» Assignment
Restate each line below word for word, skipping every picture.
Start of Records to use
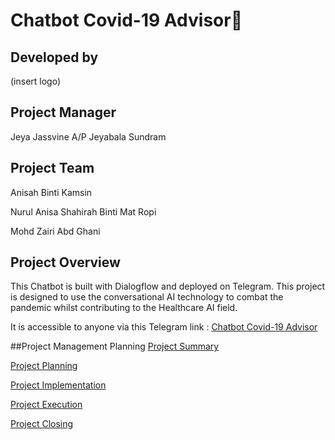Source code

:  # Chatbot Covid-19 Advisor🦠

## Developed by 

(insert logo)

## Project Manager
Jeya Jassvine A/P Jeyabala Sundram

## Project Team
Anisah Binti Kamsin

Nurul Anisa Shahirah Binti Mat Ropi 

Mohd Zairi Abd Ghani

## Project Overview

This Chatbot is built with Dialogflow and deployed on Telegram. This project is designed to use the conversational AI technology to combat the pandemic whilst contributing to 
the Healthcare AI field.

It is accessible to anyone via this Telegram link : [Chatbot Covid-19 Advisor](https://web.telegram.org/z/#2114253556)

##Project Management Planning
[Project Summary]()

[Project Planning]()

[Project Implementation]()

[Project Execution]()

[Project Closing]()
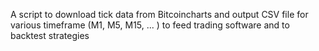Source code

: A script to download tick data from Bitcoincharts and output CSV file for various timeframe (M1, M5, M15, ... ) to feed trading software and to backtest strategies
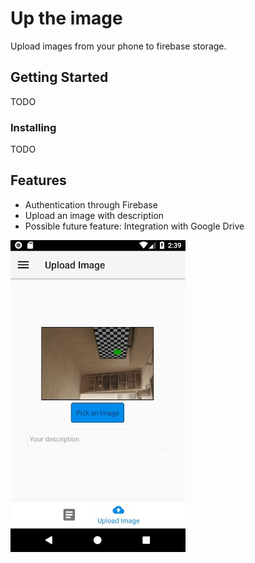 # Up the image

Upload images from your phone to firebase storage.

## Getting Started

TODO

### Installing

TODO

## Features

- Authentication through Firebase
- Upload an image with description
- Possible future feature: Integration with Google Drive

![User Interface](/uptheimage.jpg)
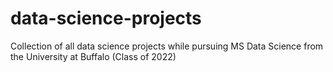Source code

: # data-science-projects
Collection of all data science projects while pursuing MS Data Science from the University at Buffalo (Class of 2022)
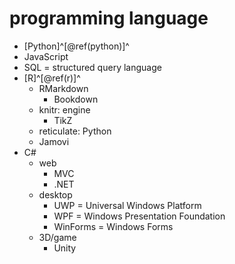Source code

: # programming language

- [Python]^[\@ref(python)]^
- JavaScript
- SQL = structured query language
- [R]^[\@ref(r)]^
  - RMarkdown
    - Bookdown
  - knitr: engine
    - TikZ
  - reticulate: Python
  - Jamovi
- C#
  - web
    - MVC
    - .NET
  - desktop
    - UWP = Universal Windows Platform
    - WPF = Windows Presentation Foundation
    - WinForms = Windows Forms
  - 3D/game
    - Unity
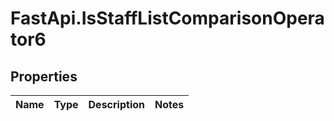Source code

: # FastApi.IsStaffListComparisonOperator6

## Properties
Name | Type | Description | Notes
------------ | ------------- | ------------- | -------------
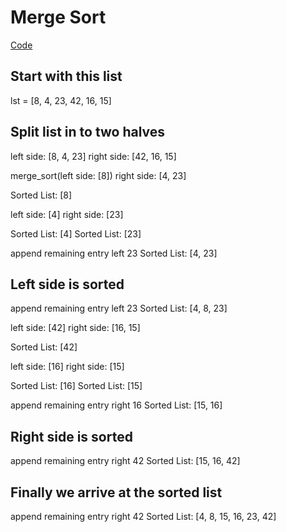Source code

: # Merge Sort
[Code](/code_challenges/merge_sort.py)


## Start with this list
lst = [8, 4, 23, 42, 16, 15]

## Split list in to two halves
left side: [8, 4, 23]
right side: [42, 16, 15]


merge_sort(left side: [8])
right side: [4, 23]

Sorted List: [8]

left side: [4]
right side: [23]

Sorted List: [4]
Sorted List: [23]

append remaining entry left 23
Sorted List: [4, 23]

## Left side is sorted
append remaining entry left 23
Sorted List: [4, 8, 23]

left side: [42]
right side: [16, 15]

Sorted List: [42]

left side: [16]
right side: [15]

Sorted List: [16]
Sorted List: [15]

append remaining entry right 16
Sorted List: [15, 16]

## Right side is sorted
append remaining entry right 42
Sorted List: [15, 16, 42]

## Finally we arrive at the sorted list
append remaining entry right 42
Sorted List: [4, 8, 15, 16, 23, 42]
End of Records to use
» Response to the exercise
Source code

:  # Chatbot Covid-19 Advisor🦠

## Developed by 

(insert logo)

## Project Manager
Jeya Jassvine A/P Jeyabala Sundram

## Project Team
Anisah Binti Kamsin

Nurul Anisa Shahirah Binti Mat Ropi 

Mohd Zairi Abd Ghani

## Project Overview

This Chatbot is built with Dialogflow and deployed on Telegram. This project is designed to use the conversational AI technology to combat the pandemic whilst contributing to 
the Healthcare AI field.

It is accessible to anyone via this Telegram link : [Chatbot Covid-19 Advisor](https://web.telegram.org/z/#2114253556)

##Project Management Planning
[Project Summary]()

[Project Planning]()

[Project Implementation]()

[Project Execution]()

[Project Closing]()
Source code

: A script to download tick data from Bitcoincharts and output CSV file for various timeframe (M1, M5, M15, ... ) to feed trading software and to backtest strategies
 # Up the image

Upload images from your phone to firebase storage.

## Getting Started

TODO

### Installing

TODO

## Features

- Authentication through Firebase
- Upload an image with description
- Possible future feature: Integration with Google Drive

![User Interface](/uptheimage.jpg)
Source code

: # data-science-projects
Collection of all data science projects while pursuing MS Data Science from the University at Buffalo (Class of 2022)
Source code

: # programming language

- [Python]^[\@ref(python)]^
- JavaScript
- SQL = structured query language
- [R]^[\@ref(r)]^
  - RMarkdown
    - Bookdown
  - knitr: engine
    - TikZ
  - reticulate: Python
  - Jamovi
- C#
  - web
    - MVC
    - .NET
  - desktop
    - UWP = Universal Windows Platform
    - WPF = Windows Presentation Foundation
    - WinForms = Windows Forms
  - 3D/game
    - Unity
Source code

: # FastApi.IsStaffListComparisonOperator6

## Properties
Name | Type | Description | Notes
------------ | ------------- | ------------- | -------------
Source code

: # Merge Sort
[Code](/code_challenges/merge_sort.py)


## Start with this list
lst = [8, 4, 23, 42, 16, 15]

## Split list in to two halves
left side: [8, 4, 23]
right side: [42, 16, 15]


merge_sort(left side: [8])
right side: [4, 23]

Sorted List: [8]

left side: [4]
right side: [23]

Sorted List: [4]
Sorted List: [23]

append remaining entry left 23
Sorted List: [4, 23]

## Left side is sorted
append remaining entry left 23
Sorted List: [4, 8, 23]

left side: [42]
right side: [16, 15]

Sorted List: [42]

left side: [16]
right side: [15]

Sorted List: [16]
Sorted List: [15]

append remaining entry right 16
Sorted List: [15, 16]

## Right side is sorted
append remaining entry right 42
Sorted List: [15, 16, 42]

## Finally we arrive at the sorted list
append remaining entry right 42
Sorted List: [4, 8, 15, 16, 23, 42]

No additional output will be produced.